## The records
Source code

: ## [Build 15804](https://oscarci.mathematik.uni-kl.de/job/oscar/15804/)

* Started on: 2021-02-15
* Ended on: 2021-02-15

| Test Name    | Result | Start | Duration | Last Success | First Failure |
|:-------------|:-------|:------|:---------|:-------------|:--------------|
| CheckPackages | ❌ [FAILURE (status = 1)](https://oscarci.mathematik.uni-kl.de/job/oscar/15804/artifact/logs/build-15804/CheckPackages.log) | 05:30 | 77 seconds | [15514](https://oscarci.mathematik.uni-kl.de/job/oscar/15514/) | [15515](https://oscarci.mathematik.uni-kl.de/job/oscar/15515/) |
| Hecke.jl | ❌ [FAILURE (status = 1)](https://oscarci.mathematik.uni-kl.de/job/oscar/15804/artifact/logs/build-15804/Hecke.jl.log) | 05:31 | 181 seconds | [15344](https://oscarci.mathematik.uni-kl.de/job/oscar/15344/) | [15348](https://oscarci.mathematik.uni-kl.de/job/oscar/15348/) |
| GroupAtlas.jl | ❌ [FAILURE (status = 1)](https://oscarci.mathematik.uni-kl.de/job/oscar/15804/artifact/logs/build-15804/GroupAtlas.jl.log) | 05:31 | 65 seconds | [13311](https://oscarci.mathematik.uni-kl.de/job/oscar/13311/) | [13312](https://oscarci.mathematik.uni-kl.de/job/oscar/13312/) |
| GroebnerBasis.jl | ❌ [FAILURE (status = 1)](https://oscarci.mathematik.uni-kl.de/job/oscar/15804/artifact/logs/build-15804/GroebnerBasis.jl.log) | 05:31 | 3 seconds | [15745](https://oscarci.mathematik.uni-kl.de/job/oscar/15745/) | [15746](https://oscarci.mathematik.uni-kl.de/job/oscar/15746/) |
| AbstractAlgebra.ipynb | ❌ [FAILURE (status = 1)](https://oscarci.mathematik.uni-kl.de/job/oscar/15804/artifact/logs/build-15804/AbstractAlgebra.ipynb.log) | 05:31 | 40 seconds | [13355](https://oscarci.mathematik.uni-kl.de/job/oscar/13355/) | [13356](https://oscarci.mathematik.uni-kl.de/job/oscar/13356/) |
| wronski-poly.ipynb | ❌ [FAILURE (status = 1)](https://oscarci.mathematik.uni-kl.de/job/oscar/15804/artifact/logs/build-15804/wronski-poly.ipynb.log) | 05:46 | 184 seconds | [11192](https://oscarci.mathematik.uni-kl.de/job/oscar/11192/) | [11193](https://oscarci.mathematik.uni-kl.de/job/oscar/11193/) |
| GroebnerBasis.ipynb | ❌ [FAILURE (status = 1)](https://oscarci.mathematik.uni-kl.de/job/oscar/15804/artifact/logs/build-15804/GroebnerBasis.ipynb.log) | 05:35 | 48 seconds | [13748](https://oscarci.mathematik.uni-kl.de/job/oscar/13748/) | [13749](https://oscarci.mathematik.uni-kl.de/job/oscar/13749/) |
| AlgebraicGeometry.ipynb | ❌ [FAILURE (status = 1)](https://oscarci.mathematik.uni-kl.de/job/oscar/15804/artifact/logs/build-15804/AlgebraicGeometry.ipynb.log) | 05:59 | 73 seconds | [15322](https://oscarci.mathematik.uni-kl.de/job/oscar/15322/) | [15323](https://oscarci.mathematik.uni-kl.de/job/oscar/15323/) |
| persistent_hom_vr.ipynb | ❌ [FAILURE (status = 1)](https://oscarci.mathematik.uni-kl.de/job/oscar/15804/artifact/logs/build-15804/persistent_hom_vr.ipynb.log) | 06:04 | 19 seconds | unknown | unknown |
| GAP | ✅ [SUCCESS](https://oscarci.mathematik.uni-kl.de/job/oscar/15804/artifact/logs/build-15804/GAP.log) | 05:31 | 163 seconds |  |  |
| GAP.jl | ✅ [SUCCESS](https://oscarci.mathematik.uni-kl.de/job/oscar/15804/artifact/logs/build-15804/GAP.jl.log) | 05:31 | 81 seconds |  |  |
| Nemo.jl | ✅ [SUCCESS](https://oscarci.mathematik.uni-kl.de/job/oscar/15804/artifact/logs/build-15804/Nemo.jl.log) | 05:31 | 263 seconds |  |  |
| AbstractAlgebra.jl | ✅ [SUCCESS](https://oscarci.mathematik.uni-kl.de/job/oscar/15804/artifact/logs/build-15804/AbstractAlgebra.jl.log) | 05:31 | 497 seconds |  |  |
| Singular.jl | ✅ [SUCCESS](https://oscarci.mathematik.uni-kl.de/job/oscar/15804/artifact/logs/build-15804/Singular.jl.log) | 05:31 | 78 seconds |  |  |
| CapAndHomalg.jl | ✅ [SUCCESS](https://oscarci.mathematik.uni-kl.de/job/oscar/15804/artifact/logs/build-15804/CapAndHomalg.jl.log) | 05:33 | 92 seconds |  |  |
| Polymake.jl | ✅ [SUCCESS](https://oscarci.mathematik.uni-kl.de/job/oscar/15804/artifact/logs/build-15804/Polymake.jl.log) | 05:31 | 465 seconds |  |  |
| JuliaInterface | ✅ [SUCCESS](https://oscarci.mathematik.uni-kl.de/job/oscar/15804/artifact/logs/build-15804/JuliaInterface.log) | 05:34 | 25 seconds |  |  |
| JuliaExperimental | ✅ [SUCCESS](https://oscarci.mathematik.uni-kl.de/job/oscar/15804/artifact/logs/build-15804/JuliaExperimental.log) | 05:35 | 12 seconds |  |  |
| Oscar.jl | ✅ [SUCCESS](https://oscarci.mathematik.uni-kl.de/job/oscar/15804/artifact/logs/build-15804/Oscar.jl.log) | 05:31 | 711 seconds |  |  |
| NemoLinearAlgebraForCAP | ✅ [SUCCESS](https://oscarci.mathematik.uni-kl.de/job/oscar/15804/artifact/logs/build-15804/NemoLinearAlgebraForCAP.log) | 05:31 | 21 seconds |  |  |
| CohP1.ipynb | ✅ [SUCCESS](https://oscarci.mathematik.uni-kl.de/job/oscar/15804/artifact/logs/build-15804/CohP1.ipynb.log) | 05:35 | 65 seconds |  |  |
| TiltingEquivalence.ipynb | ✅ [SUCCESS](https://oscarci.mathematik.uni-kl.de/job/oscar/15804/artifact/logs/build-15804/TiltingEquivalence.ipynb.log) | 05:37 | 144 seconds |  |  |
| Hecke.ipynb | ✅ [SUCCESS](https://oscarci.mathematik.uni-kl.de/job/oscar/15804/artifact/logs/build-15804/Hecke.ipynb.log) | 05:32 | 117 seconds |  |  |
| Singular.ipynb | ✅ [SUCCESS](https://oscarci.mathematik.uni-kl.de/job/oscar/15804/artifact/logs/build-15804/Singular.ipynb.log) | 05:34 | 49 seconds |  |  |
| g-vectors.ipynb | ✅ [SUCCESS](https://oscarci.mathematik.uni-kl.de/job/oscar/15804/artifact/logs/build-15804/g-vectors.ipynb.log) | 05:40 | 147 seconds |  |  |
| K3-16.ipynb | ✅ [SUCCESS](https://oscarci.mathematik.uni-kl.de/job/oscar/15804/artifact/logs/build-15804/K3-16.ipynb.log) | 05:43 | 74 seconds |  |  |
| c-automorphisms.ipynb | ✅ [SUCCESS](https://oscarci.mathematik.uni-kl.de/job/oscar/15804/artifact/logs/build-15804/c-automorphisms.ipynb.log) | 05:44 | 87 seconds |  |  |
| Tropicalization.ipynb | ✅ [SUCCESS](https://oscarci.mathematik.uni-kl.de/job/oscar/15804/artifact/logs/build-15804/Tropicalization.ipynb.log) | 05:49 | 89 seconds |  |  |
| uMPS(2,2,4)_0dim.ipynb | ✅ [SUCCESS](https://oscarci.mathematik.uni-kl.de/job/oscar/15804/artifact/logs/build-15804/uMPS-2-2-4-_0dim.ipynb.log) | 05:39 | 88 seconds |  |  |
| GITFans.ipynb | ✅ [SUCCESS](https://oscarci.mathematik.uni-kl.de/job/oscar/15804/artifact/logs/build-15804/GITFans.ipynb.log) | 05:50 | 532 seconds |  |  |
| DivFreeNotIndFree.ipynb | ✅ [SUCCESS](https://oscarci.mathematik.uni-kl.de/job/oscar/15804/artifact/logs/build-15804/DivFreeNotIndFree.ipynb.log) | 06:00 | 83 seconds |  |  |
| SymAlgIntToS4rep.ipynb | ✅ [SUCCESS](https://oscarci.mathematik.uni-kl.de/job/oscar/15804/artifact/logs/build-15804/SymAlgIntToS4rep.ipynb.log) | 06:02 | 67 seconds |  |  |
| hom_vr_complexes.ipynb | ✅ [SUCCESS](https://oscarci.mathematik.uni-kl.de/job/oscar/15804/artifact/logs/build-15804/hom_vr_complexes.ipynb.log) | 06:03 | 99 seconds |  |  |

## Directions for this task
Retype exactly the lines from the start of the entries through the one with "AbstractAlgebra.ipynb | ❌"; include both ends.

## Exercise answer
Source code

: ## [Build 15804](https://oscarci.mathematik.uni-kl.de/job/oscar/15804/)

* Started on: 2021-02-15
* Ended on: 2021-02-15

| Test Name    | Result | Start | Duration | Last Success | First Failure |
|:-------------|:-------|:------|:---------|:-------------|:--------------|
| CheckPackages | ❌ [FAILURE (status = 1)](https://oscarci.mathematik.uni-kl.de/job/oscar/15804/artifact/logs/build-15804/CheckPackages.log) | 05:30 | 77 seconds | [15514](https://oscarci.mathematik.uni-kl.de/job/oscar/15514/) | [15515](https://oscarci.mathematik.uni-kl.de/job/oscar/15515/) |
| Hecke.jl | ❌ [FAILURE (status = 1)](https://oscarci.mathematik.uni-kl.de/job/oscar/15804/artifact/logs/build-15804/Hecke.jl.log) | 05:31 | 181 seconds | [15344](https://oscarci.mathematik.uni-kl.de/job/oscar/15344/) | [15348](https://oscarci.mathematik.uni-kl.de/job/oscar/15348/) |
| GroupAtlas.jl | ❌ [FAILURE (status = 1)](https://oscarci.mathematik.uni-kl.de/job/oscar/15804/artifact/logs/build-15804/GroupAtlas.jl.log) | 05:31 | 65 seconds | [13311](https://oscarci.mathematik.uni-kl.de/job/oscar/13311/) | [13312](https://oscarci.mathematik.uni-kl.de/job/oscar/13312/) |
| GroebnerBasis.jl | ❌ [FAILURE (status = 1)](https://oscarci.mathematik.uni-kl.de/job/oscar/15804/artifact/logs/build-15804/GroebnerBasis.jl.log) | 05:31 | 3 seconds | [15745](https://oscarci.mathematik.uni-kl.de/job/oscar/15745/) | [15746](https://oscarci.mathematik.uni-kl.de/job/oscar/15746/) |
| AbstractAlgebra.ipynb | ❌ [FAILURE (status = 1)](https://oscarci.mathematik.uni-kl.de/job/oscar/15804/artifact/logs/build-15804/AbstractAlgebra.ipynb.log) | 05:31 | 40 seconds | [13355](https://oscarci.mathematik.uni-kl.de/job/oscar/13355/) | [13356](https://oscarci.mathematik.uni-kl.de/job/oscar/13356/) |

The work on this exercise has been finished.